第23話 もったいないことを

「ねぇ、ひーちゃん女子校だったんでしょ?」

「そうだよ」

「バレンタインにチョコどれだけ貰った?」

「え?」

「貰ったこと……あるよね?」

「一個」

「へぇ............」


 え、何この沈黙。

 たったの一個? って思ってる?

 案外モテないね? とか?

 幻滅されちゃった?


「その子とは?」

「友達だよ」

「何ちゃん?」

「くみちゃん」

 あ、これ尋問モード?

「くみちゃんには、手出さなかったの?」

「出さないよ」

「なんで?」

「友達だし」

「可愛かったんでしょ」

「そりゃ、もう......あっ」

「可愛い子、好きだもんね」

 少しご機嫌斜めな気配?

「手を繋いだことは?」

「ん? あぁ、そういえばあったな。何かの授業で視聴覚室で映画を観たのね、たまたま隣の席でさ。怖いシーンがあったから手を握られて、離すタイミングが分からなくなってそのまま......最後まで観た」

「それって」

「ん?」

「何でもない。じゃ、くみちゃんの恋バナ聞いたことある?」

「あぁ、中学の時に付き合ってた男の子がいて卒業で別れたって。プラトニックだったって言ってたなぁ。別れる時に『記念に』ってキスをしようとしてきたけど断ったって......あれ?」

 ちーちゃんは複雑な表情をしていた。


 くみちゃん、もしかして私の事を?

 いやいやいや。

 でも、押したらいけた?

 もったいないことを......


「もったいないことしたって思ってる?」

「うへ?」

「ひーちゃん、わかりやすっ」

 苦笑いのちーちゃんは、鞄から箱を取り出して、テーブルに置いた。


「さて、ひーちゃん。

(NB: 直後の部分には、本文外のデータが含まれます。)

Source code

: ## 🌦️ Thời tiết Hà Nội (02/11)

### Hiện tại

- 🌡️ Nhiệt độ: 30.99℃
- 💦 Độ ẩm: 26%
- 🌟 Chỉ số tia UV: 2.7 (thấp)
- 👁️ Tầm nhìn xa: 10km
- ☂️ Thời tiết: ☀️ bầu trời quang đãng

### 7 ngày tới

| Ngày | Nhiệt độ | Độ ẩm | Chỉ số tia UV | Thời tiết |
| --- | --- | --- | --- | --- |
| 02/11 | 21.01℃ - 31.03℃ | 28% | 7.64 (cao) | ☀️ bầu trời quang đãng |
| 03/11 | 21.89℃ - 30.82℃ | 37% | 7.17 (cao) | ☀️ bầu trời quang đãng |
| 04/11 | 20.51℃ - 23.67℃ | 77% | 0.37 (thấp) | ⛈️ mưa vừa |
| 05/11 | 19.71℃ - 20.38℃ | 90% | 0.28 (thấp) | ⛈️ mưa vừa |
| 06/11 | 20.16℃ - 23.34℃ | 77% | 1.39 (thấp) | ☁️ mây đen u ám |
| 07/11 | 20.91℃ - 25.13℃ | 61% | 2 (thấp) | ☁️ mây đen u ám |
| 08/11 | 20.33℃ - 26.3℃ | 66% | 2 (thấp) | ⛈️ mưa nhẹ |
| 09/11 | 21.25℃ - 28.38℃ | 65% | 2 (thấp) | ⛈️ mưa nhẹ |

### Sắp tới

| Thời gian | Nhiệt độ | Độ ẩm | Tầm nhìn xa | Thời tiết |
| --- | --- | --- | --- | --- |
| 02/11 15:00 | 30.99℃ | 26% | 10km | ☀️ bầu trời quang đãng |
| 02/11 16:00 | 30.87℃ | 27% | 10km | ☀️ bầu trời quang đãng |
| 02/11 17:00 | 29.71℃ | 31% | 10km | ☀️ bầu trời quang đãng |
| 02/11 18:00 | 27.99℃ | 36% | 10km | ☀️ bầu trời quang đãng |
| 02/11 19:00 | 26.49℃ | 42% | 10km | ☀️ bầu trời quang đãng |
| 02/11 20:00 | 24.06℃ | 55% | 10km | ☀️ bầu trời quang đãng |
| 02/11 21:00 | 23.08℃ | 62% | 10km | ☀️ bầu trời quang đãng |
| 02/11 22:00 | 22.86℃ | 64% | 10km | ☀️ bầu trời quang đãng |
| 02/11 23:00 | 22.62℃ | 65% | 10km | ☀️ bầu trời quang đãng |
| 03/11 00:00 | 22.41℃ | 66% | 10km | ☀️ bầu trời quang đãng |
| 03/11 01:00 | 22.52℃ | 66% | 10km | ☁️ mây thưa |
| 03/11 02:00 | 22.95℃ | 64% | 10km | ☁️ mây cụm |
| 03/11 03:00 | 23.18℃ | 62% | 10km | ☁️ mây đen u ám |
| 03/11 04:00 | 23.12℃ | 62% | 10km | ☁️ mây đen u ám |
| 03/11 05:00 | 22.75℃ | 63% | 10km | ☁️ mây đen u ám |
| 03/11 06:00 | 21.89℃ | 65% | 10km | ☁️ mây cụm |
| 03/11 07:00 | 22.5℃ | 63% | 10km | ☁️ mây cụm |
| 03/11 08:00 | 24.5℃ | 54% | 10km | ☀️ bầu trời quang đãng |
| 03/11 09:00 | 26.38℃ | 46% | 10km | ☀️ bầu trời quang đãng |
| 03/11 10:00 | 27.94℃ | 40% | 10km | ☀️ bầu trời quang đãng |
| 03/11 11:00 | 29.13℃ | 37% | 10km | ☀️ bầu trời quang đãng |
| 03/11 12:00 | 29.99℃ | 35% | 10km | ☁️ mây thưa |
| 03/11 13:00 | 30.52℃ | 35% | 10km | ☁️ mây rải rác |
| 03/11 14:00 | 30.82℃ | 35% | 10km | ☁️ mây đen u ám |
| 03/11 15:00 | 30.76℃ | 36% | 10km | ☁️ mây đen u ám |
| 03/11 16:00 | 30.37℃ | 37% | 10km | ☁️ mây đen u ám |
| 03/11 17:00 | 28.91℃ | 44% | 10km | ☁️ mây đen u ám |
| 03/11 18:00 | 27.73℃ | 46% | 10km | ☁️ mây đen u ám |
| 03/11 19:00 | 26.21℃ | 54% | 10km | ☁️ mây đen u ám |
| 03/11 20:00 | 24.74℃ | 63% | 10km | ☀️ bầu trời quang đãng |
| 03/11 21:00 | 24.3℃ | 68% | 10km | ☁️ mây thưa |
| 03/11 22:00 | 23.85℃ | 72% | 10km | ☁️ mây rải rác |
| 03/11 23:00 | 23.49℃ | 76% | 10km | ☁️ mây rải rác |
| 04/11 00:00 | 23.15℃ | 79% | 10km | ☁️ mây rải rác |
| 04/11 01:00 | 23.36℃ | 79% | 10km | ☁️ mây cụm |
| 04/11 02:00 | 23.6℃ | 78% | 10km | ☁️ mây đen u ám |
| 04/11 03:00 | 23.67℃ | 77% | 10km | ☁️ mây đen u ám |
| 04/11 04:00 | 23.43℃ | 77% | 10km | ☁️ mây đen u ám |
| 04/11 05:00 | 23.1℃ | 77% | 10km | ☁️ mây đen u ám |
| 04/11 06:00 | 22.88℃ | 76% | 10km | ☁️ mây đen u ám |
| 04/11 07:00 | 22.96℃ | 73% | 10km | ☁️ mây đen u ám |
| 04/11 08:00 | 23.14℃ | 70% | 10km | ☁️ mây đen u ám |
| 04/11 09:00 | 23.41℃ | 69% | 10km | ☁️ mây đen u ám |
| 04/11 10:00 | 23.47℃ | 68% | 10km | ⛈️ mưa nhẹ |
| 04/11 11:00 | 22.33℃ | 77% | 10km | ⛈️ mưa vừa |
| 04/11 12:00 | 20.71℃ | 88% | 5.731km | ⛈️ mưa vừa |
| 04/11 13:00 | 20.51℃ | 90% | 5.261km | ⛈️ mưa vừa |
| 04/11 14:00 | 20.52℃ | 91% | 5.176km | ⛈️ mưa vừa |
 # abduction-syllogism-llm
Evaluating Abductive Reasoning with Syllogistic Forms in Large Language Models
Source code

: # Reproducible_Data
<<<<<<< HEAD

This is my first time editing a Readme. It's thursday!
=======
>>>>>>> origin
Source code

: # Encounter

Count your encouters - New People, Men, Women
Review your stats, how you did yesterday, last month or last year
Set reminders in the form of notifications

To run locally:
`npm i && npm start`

これは私からのチョコです。欲しい?」

「もちろん欲しい」

「条件があります」

「はい」

「高校の同窓会には行かないで」

「え、うん分かった、行かない。今まで行ったことないし」

「そうなの?」

「うん」

「ちょ、ひーちゃん。なんでニヤついてるの?」

「え、だってヤキモチでしょ?」

 可愛いなぁ。


「では、これは私から」

 チョコではなく、ワインを用意した。

「お酒なんて珍しい」

「だって、飲み物じゃないと、口移し出来ないじゃん」

「は?」

「約束したでしょ」

 ふふ、楽しみだ。



 二人とも、お酒はそんなに強くないので、居酒屋にはたまに行くけど家ではほとんど飲まない。

 今夜は特別だ。

 ワインボトルを開けて、グラスに注ぐ。ちーちゃんは......無言だ。

 軽くグラスを合わせて一口含む。

 そのまま顔を近付ければーーあれ? なんで逃げるの?

 ゴクリ。結局飲み込んだ。

「なんで?」と聞いても、無言で首を横に振るばかり。

「嫌なら、普通に飲も?」

「うん」

 ワインが苦手なわけじゃないみたいだ。


「はい、アーン」

 貰ったチョコを、ちーちゃんに差し出せば、口を開けてパクリと食べてくれた。

 一瞬の隙を見て口付ければ、驚きながらも応えてくれて、まだ溶けきれていないチョコを舌で味わうことができた。

「甘〜い」と感想を言えば、頬を赤く染めて微笑んだ。


「ちーちゃんは今までにチョコ何個貰った?」

「私は......そんなのないよ」

「あげる方か。何個あげた?」

「えっと」

「数えきれない?」

「そんな訳ないでしょ。私はそういうの、あんまりないから」

「セフレいたのに?」

「あれは......いろいろ教えて貰ったというか......本気じゃないし」

「ふぅん」


「ひーちゃん、はいっ」

 今度はちーちゃんがチョコを食べさせてくれた。

 ふざけて指まで口に入れて舐めたら睨まれたけど、その後キスしてくれたから怒ってるわけではなさそうだ。

 チョコと舌を存分に味わって、目を開けたら潤んだ目のちーちゃんが言った。

「本気で好きになったのは、ひーちゃんが初めてだから」

「......っ」

 破壊力が半端ない。


 再度、ワインを口に含み顔を近付ける。私の顔は真っ赤になっているだろうけど、致し方ない。

 今度は、背けられることもなく、唇が重なった。ゆっくり液体を押し出し、ちーちゃんの喉が鳴る。

「私も本気で好きだよ、ちーちゃんのこと」


 二人とも真っ赤になったのは、アルコールのせいばかりではない。